Chalk like cheescake
Norfolk is one of the most beautiful counties in the UK (and it has the tourist numbers to prove it). The landscapes that make it so popular vary from the ‘uplands’ (by Norfolk standards!) of North West Norfolk, to the North Norfolk coast, to the Brecks to the Broads. All of these are (of course!) underpinned and shaped by their local geology – which is beautifully exposed along several sections of the coast. Hunstanton with its unique cliffs and gingerbread buildings, West Runton with its quaint village, amazing geology and loudly-braying donkey and Holkham with its tranquillity are among my favourite bits of the coast in question, the first two for their Earth science interest and Holkham for its marsh harriers and spoonbills.

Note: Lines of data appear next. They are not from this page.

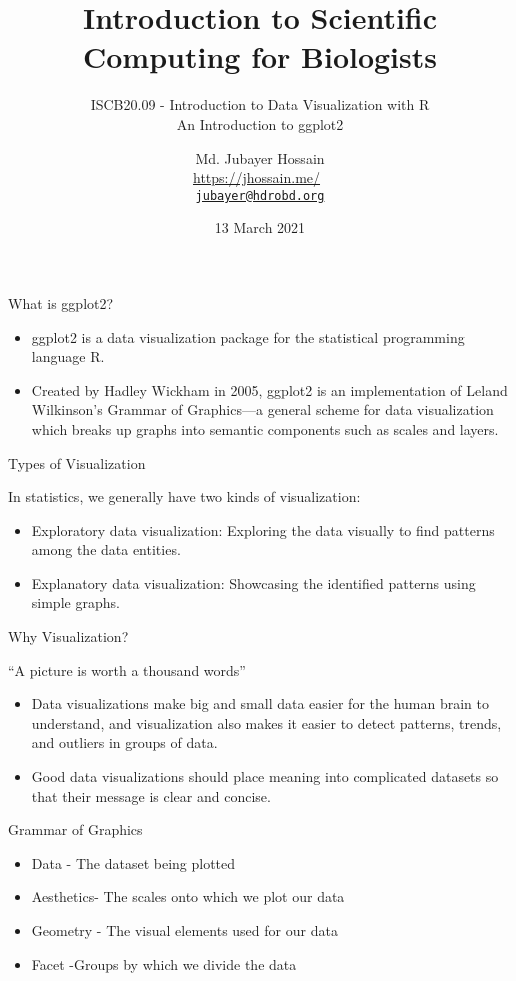 \documentclass[ignorenonframetext,aspectratio=169]{beamer}
\title{Introduction to Scientific Computing for Biologists}
\subtitle{ISCB20.09 - Introduction to Data Visualization with R\\
An Introduction to ggplot2}
\author{Md. Jubayer Hossain\\
\url{https://jhossain.me/}~\\
\href{mailto:jubayer@hdrobd.org}{\nolinkurl{jubayer@hdrobd.org}}}
\institute{Founder\\
Health Data Research Organization\\
Lead Organizer\\
Scientific Computing for Biologists}
\date{13 March 2021}
\providecommand{\tightlist}{%
  \setlength{\itemsep}{0pt}\setlength{\parskip}{0pt}}
\begin{document}
\frame{\titlepage}

\begin{frame}[t]{What is ggplot2?}
\protect\hypertarget{what-is-ggplot2}{}

\begin{itemize}
\tightlist
\item
  ggplot2 is a data visualization package for the statistical
  programming language R.
\item
  Created by Hadley Wickham in 2005, ggplot2 is an implementation of
  Leland Wilkinson's Grammar of Graphics---a general scheme for data
  visualization which breaks up graphs into semantic components such as
  scales and layers.
\end{itemize}

\end{frame}

\begin{frame}[t]{Types of Visualization}
\protect\hypertarget{types-of-visualization}{}

In statistics, we generally have two kinds of visualization:

\begin{itemize}
\tightlist
\item
  Exploratory data visualization: Exploring the data visually to find
  patterns among the data entities.
\item
  Explanatory data visualization: Showcasing the identified patterns
  using simple graphs.
\end{itemize}

\end{frame}

\begin{frame}[t]{Why Visualization?}
\protect\hypertarget{why-visualization}{}

``A picture is worth a thousand words''

\begin{itemize}
\tightlist
\item
  Data visualizations make big and small data easier for the human brain
  to understand, and visualization also makes it easier to detect
  patterns, trends, and outliers in groups of data.
\item
  Good data visualizations should place meaning into complicated
  datasets so that their message is clear and concise.
\end{itemize}

\end{frame}

\begin{frame}[t]{Grammar of Graphics}
\protect\hypertarget{grammar-of-graphics}{}

\begin{itemize}
\tightlist
\item
  Data - The dataset being plotted
\item
  Aesthetics- The scales onto which we plot our data
\item
  Geometry - The visual elements used for our data
\item
  Facet -Groups by which we divide the data
\end{itemize}

\end{frame}
\end{document}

West Runton is one of the most interesting geological locations in the country due to the paramoudras on the Chalk foreshore, the rafted chalk in the cliffs, the Quaternary Cromer Forest Beds where the ‘West Runton Elephant’ (actually a steppe mammoth) was discovered and excavated, and due to the record of changing Ice Age climates and environments in the cliffs that demonstrate three cold stages and two interglacials, and the ice wedge(s) – I only remember seeing one but that doesn’t mean there aren’t more! There was so much to fascinate me each time I’ve been there, but for some reason it was this yellow chalk that caught my eye on one visit. It is a very hard chalk, but it looks for all the world as though you could cut a chunk off with a cheesewire and put it in a dish for pudding. When you look at it, you really think it should taste of lemon!